Secrets Left to Post: 01 pages, 25 secrets from Secret Submission Post #564.
Secrets Not Posted: [ 0 - broken links ], [ 0 - not!secrets ], [ 0 - not!fandom ], [ 0 - too big ], [ 0 - repeat ].
Current Secret Submissions Post: here.
Suggestions, comments, and concerns should go here.

SMH at rude people.

(Anonymous) 2017-10-18 12:58 am (UTC)(link)
I know who wrote this. I am not them, so don't bother accusing me of being them.

They went through absolute hell and almost committed suicide. They had the choice of hating the world or trying to be kind and they are trying to be kind. Their message is something they wrote to erase the cruelties being bullied led them to believe for several years because they think it can help someone else going through bullying and abuse. It isn't something they sat down and wrote one day on a whim, it is years of working through pain and scars.

It is so difficult to be kind to a world that was cruel to you. That is strength.

The message didn't help you, then it didn't help you. It won't help everyone. They hope it will help somebody. That somebody wasn't you. That is unfortunate. Calling it condescending shit because it didn't help you is unnecessary and cruel.

Re: SMH at rude people.

(Anonymous) 2017-10-18 01:05 am (UTC)(link)
Oh fuck off.
thewakokid: (Default)

Re: SMH at rude people.

[personal profile] thewakokid 2017-10-18 08:07 am (UTC)(link)
No, you.

Look, I'm a cynical as the next person, but just because you don't agree with them, there's no reason to be openly hostile.

Re: SMH at rude people.

(Anonymous) 2017-10-18 01:08 am (UTC)(link)
Maybe listen to the people it’s trying to help instead of telling us pur thoughts don’t matter and we’re not valid.

Re: SMH at rude people.

(Anonymous) 2017-10-18 01:48 am (UTC)(link)
Except different people are expressing different thoughts. And who's telling anyone they're not valid.

Re: SMH at rude people.

(Anonymous) 2017-10-18 02:03 am (UTC)(link)
A Y R T

You are putting words in my mouth. Don't do that. It makes you look foolish. I never said you aren't valid or that your thoughts don't matter. It's possible to state something with tact instead of insulting it because it didn't grant you any comfort.

You were hurt. That is awful. Suffering is awful. Placing your suffering onto others by calling their kindness "shit" doesn't make it any easier for anyone. Do you care about anything beyond how miserable you are? Your response indicates you don't, so prove me wrong.

Talk about what caused your suffering. Break it out of the dark. The shame of what happened to you should go towards the one who caused you that shame, and the author of the message is not that person. Perhaps the cause of that shame is a chemical imbalance in your brain related to depression. This is not a request for you to spill your life story here unless you choose to. Talk about it where you feel safe to.

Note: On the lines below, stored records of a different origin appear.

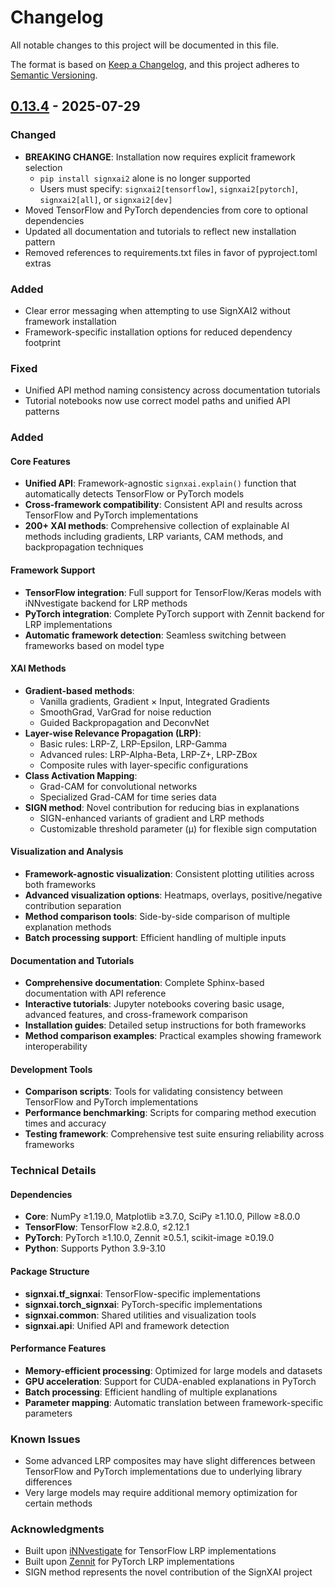 # Changelog

All notable changes to this project will be documented in this file.

The format is based on [Keep a Changelog](https://keepachangelog.com/en/1.0.0/),
and this project adheres to [Semantic Versioning](https://semver.org/spec/v2.0.0.html).

## [0.13.4] - 2025-07-29

### Changed
- **BREAKING CHANGE**: Installation now requires explicit framework selection
  - `pip install signxai2` alone is no longer supported
  - Users must specify: `signxai2[tensorflow]`, `signxai2[pytorch]`, `signxai2[all]`, or `signxai2[dev]`
- Moved TensorFlow and PyTorch dependencies from core to optional dependencies
- Updated all documentation and tutorials to reflect new installation pattern
- Removed references to requirements.txt files in favor of pyproject.toml extras

### Added
- Clear error messaging when attempting to use SignXAI2 without framework installation
- Framework-specific installation options for reduced dependency footprint

### Fixed
- Unified API method naming consistency across documentation tutorials
- Tutorial notebooks now use correct model paths and unified API patterns

### Added

#### Core Features
- **Unified API**: Framework-agnostic `signxai.explain()` function that automatically detects TensorFlow or PyTorch models
- **Cross-framework compatibility**: Consistent API and results across TensorFlow and PyTorch implementations
- **200+ XAI methods**: Comprehensive collection of explainable AI methods including gradients, LRP variants, CAM methods, and backpropagation techniques

#### Framework Support
- **TensorFlow integration**: Full support for TensorFlow/Keras models with iNNvestigate backend for LRP methods
- **PyTorch integration**: Complete PyTorch support with Zennit backend for LRP implementations
- **Automatic framework detection**: Seamless switching between frameworks based on model type

#### XAI Methods
- **Gradient-based methods**: 
  - Vanilla gradients, Gradient × Input, Integrated Gradients
  - SmoothGrad, VarGrad for noise reduction
  - Guided Backpropagation and DeconvNet
- **Layer-wise Relevance Propagation (LRP)**:
  - Basic rules: LRP-Z, LRP-Epsilon, LRP-Gamma
  - Advanced rules: LRP-Alpha-Beta, LRP-Z+, LRP-ZBox
  - Composite rules with layer-specific configurations
- **Class Activation Mapping**:
  - Grad-CAM for convolutional networks
  - Specialized Grad-CAM for time series data
- **SIGN method**: Novel contribution for reducing bias in explanations
  - SIGN-enhanced variants of gradient and LRP methods
  - Customizable threshold parameter (μ) for flexible sign computation

#### Visualization and Analysis
- **Framework-agnostic visualization**: Consistent plotting utilities across both frameworks
- **Advanced visualization options**: Heatmaps, overlays, positive/negative contribution separation
- **Method comparison tools**: Side-by-side comparison of multiple explanation methods
- **Batch processing support**: Efficient handling of multiple inputs

#### Documentation and Tutorials
- **Comprehensive documentation**: Complete Sphinx-based documentation with API reference
- **Interactive tutorials**: Jupyter notebooks covering basic usage, advanced features, and cross-framework comparison
- **Installation guides**: Detailed setup instructions for both frameworks
- **Method comparison examples**: Practical examples showing framework interoperability

#### Development Tools
- **Comparison scripts**: Tools for validating consistency between TensorFlow and PyTorch implementations
- **Performance benchmarking**: Scripts for comparing method execution times and accuracy
- **Testing framework**: Comprehensive test suite ensuring reliability across frameworks

### Technical Details

#### Dependencies
- **Core**: NumPy ≥1.19.0, Matplotlib ≥3.7.0, SciPy ≥1.10.0, Pillow ≥8.0.0
- **TensorFlow**: TensorFlow ≥2.8.0, ≤2.12.1
- **PyTorch**: PyTorch ≥1.10.0, Zennit ≥0.5.1, scikit-image ≥0.19.0
- **Python**: Supports Python 3.9-3.10

#### Package Structure
- **signxai.tf_signxai**: TensorFlow-specific implementations
- **signxai.torch_signxai**: PyTorch-specific implementations  
- **signxai.common**: Shared utilities and visualization tools
- **signxai.api**: Unified API and framework detection

#### Performance Features
- **Memory-efficient processing**: Optimized for large models and datasets
- **GPU acceleration**: Support for CUDA-enabled explanations in PyTorch
- **Batch processing**: Efficient handling of multiple explanations
- **Parameter mapping**: Automatic translation between framework-specific parameters

### Known Issues
- Some advanced LRP composites may have slight differences between TensorFlow and PyTorch implementations due to underlying library differences
- Very large models may require additional memory optimization for certain methods

### Acknowledgments
- Built upon [iNNvestigate](https://github.com/albermax/innvestigate) for TensorFlow LRP implementations
- Built upon [Zennit](https://github.com/chr5tphr/zennit) for PyTorch LRP implementations
- SIGN method represents the novel contribution of the SignXAI project

[0.13.4]: https://github.com/IRISlaboratory/signxai2/blob/main/CHANGELOG.md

You are not alone, but you do not have to make others feel alone because you feel alone. That isn't going to solve your problems. Someone else's kind words didn't help either. Unfortunate, but not an excuse for unnecessary cruelty.

Now I will "fuck off" as the anon above you so rudely stated. I am just an eighty old man who is watching the world go by. Good luck to you all. I hope I haven't wasted my time offering food for thought.

Re: SMH at rude people.

(Anonymous) 2017-10-18 03:11 am (UTC)(link)
Oh, but I have done those things and wasn’t the anon who called it shit. I’m just saying for something us who deal with suicidal thoughts, blanket statements like that and general niceties can be detrimental to our situations since it overlooks the actual problem in favor of that make the speaker feel like they’re doing good. I realize it’s difficult to deal with the chronically depressed, but also realize where this backlash is coming from. And giving advice that I’ve already done and continue to do comes off as patronizing.

I hope OP reads this

(Anonymous) 2017-10-18 05:56 am (UTC)(link)
I am the anon who called it a crock of shit and yep, pretty much this. These posts are, to me, all about the poster's own feelings. They also tend to come from the type of people who miraculously disappear when someone actually needs them in RL.

After my initial hostile reaction though I saw the OP comment above and so replied to that. I am genuinely glad it helps them. And I regret posting my initial reaction on their thread and making it about my anger instead of the fact that OP found something to help them with their depression.

Re: SMH at rude people.

(Anonymous) 2017-10-18 03:26 am (UTC)(link)
'Do you care about anything beyond how miserable you are? Your response indicates you don't, so prove me wrong.'

WOW RUDE

I mean like if people are being sort of 'uh yeah so I'm depressed and miserable and stuff' like you know what doesn't help? going WOW, HOW DARE YOU NOT TAKE MY CONDESCENDING PITY, I guess you're a SELFISH SELF ABSORBED KID ON TOP OF THAT'

r u d e, man.

Re: SMH at rude people.

(Anonymous) 2017-10-18 03:33 am (UTC)(link)
I don't 100% agree with AYRT, but your response was unnecessarily aggressive and hostile. You genuinely are coming across as someone who is determined to see the worst in everything, and who is lashing out.

Re: SMH at rude people.

(Anonymous) 2017-10-18 03:39 am (UTC)(link)
That was the first time I commented in this thread lol

And I mean honestly, 'here's someone who's depressed and upset and lashing out' if people who were being like all U R LOVED AND VALUED AND STUFF actually meant that, those are exactly the sorts of people they should be reaching out to. How exactly does telling people that they're hostile help? How does talking down to people who don't think they deserve help or actually want it make them somehow see things differently? This entire thread and its responses is the best example of why these generalized feel-good-nonsense doesn't work.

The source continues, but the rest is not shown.